On April 5th I attended a lecture by the English journalist Paul Mason entitled “After Capitalism?!” The interrobang at the end of this title is either a little bit embarrassing, or devastating, depending on your relationship to anti-/post-capitalist discourse in general, and to the various new liberal third positionisms that seem to be getting a lot of attention over the last couple of years. I’m Highly Ambivalent.

What most non-reactionary accelerationists argue is that the transition between and production of economic forms is not ultimately accomplished by the activities conceived of as political during a given form’s lifetime, but rather by the emergence, out of a given form, of the new material conditions for the succeeding one; and that this process can be actively accelerated. The logic goes: capital was produced by the self-intensification of the economic relations of old-imperial mercantilism, so if we wish to move beyond capitalism  we need to figure out which of capital’s characteristic relations are potentially liberatory (especially those that make is so remarkably adaptable to new challenges) versus those that are primarily conservative. If we can get a better image of this then we can locate the places where these things that are contradictory in principle are contradictory in material form, and then we can intensify or accelerate the relevant processes. It is a fundamentally marxist position, but one which (whether explicitly or not) amputates most marxist theory of revolution from Marx’s ontological core of dialectical materialism.

I have no idea if Paul Mason considers himself an accelerationist, or whether he’s ever heard the term, but as far as I can tell he is working from this same basic logic. Where he differs is in his focus not only on the positive capacities of the technologies of capital, but also on roles these play in what he sees as a necessary acceleration in the tendency of the rate of profit to fall. As traditional market growth slows and stagnates the digital economy increasingly colonizes our subjectivity. Desire for both immaterial goods (and really only secondarily the material media of these goods) is a new market front, but one which requires constant reproduction, as the labor input and consumption are increasingly identical. Facebook et al are valuable to a given user because, and only so long as, many others are using it frequently: practically any direct competition begins pushing surplus value production toward zero; so they can only remain profitable as long as a sort of trust exists between the biggest tech and digital monopolies to simultaneously reduce competition and mutually produce in consumers habits and desires that mutually feed their models rather than freeing the consumers or the media up for alternative activities. This seems to mean that any breaks or resistances to this feedback loop could produce an opposite one in which the power of capital is diminished or threatened while more and more people are simultaneously interacting with each other and with technology in new, creative, and potentially liberatory ways.

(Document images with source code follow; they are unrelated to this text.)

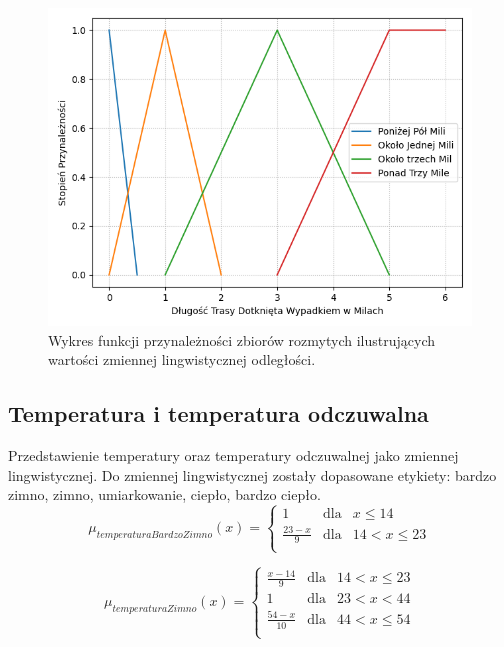 \documentclass{classrep}
\begin{document}
\begin{figure}[h!]
\centering
\includegraphics[width=14cm]{FunkcjaPrzynaleznosciOdleglosc.png}
\vspace{-0.3cm}
\caption{Wykres funkcji przynależności zbiorów rozmytych ilustrujących wartości zmiennej lingwistycznej odległości. }
\label{rysunek do eksperymentu 1 wariantu 1}
\end{figure}
\newpage

\subsection{Temperatura i temperatura odczuwalna}
Przedstawienie temperatury oraz temperatury odczuwalnej jako zmiennej lingwistycznej. Do zmiennej lingwistycznej zostały dopasowane etykiety: bardzo zimno, zimno, umiarkowanie, ciepło, bardzo ciepło.
\begin{equation}
\mu _{temperaturaBardzoZimno}(x) = \left\{ \begin{array}{rcl}
1 & \mbox{dla} & x \leq 14 \\
\frac{23 - x}{9} & \mbox{dla} & 14 < x \leq 23\\
\end{array}\right.
\end{equation}

\begin{equation}
\mu _{temperaturaZimno}(x) = \left\{ \begin{array}{rcl}
\frac{x - 14}{9} & \mbox{dla} & 14 < x \leq 23\\
1 & \mbox{dla} & 23 < x < 44\\
\frac{54 - x}{10} & \mbox{dla} & 44 < x \leq 54\\
\end{array}\right.
\end{equation}
\end{document}
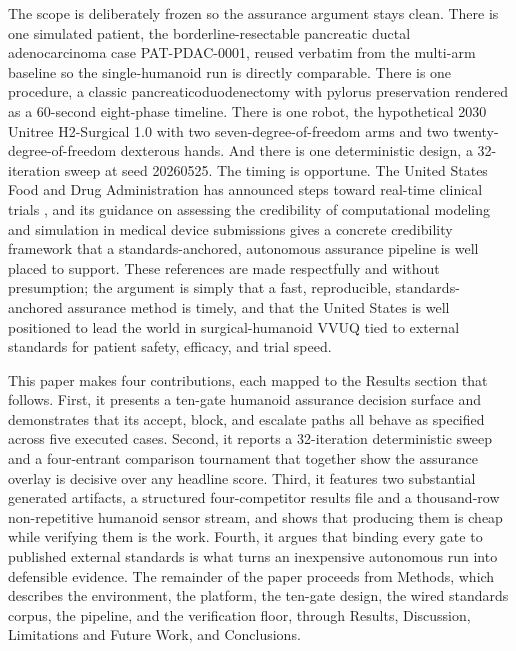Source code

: The scope is deliberately frozen so the assurance argument stays clean. There is
one simulated patient, the borderline-resectable pancreatic ductal
adenocarcinoma case PAT-PDAC-0001, reused verbatim from the multi-arm baseline so
the single-humanoid run is directly comparable. There is one procedure, a classic
pancreaticoduodenectomy with pylorus preservation rendered as a 60-second
eight-phase timeline. There is one robot, the hypothetical 2030 Unitree
H2-Surgical 1.0 with two seven-degree-of-freedom arms and two
twenty-degree-of-freedom dexterous hands. And there is one deterministic design,
a 32-iteration sweep at seed 20260525. The timing is opportune. The United States
Food and Drug Administration has announced steps toward real-time clinical trials
\cite{fda2026realtime}, and its guidance on assessing the credibility of
computational modeling and simulation in medical device submissions
\cite{fda2023credibility} gives a concrete credibility framework that a
standards-anchored, autonomous assurance pipeline is well placed to support.
These references are made respectfully and without presumption; the argument is
simply that a fast, reproducible, standards-anchored assurance method is timely,
and that the United States is well positioned to lead the world in
surgical-humanoid VVUQ tied to external standards for patient safety, efficacy,
and trial speed.

This paper makes four contributions, each mapped to the Results section that
follows. First, it presents a ten-gate humanoid assurance decision surface and
demonstrates that its accept, block, and escalate paths all behave as specified
across five executed cases. Second, it reports a 32-iteration deterministic sweep
and a four-entrant comparison tournament that together show the assurance overlay
is decisive over any headline score. Third, it features two substantial generated
artifacts, a structured four-competitor results file and a thousand-row
non-repetitive humanoid sensor stream, and shows that producing them is cheap
while verifying them is the work. Fourth, it argues that binding every gate to
published external standards is what turns an inexpensive autonomous run into
defensible evidence. The remainder of the paper proceeds from Methods, which
describes the environment, the platform, the ten-gate design, the wired standards
corpus, the pipeline, and the verification floor, through Results, Discussion,
Limitations and Future Work, and Conclusions.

Like I said, I’m ambivalent. I agree with the economic logic and hope the possibility for lines of flight out of the current internet desire-machine is a real one, but I’m frustrated to hear another person saying this sort of thing without any idea how to really begin producing these resistances or lines of flight. I also share some of the pessimism of one of Mason’s interlocutors, Hans-Jürgen Urban, who fears that the crises of capital that have already been occurring are producing new forms of conservative power (which may look more like pre-capitalist ones and therefore not be threatened by the same things) faster than Mason and other utopianists recognize. There’s really a lot to say about all of it, and I don’t think that either of the two criticisms I mention here are good reasons not to try what Mason (or other accelerationists) is ultimately suggesting, but I find myself with no more clue how to start than I did before hearing him speak and I think that’s a harder problem than he makes it out to be.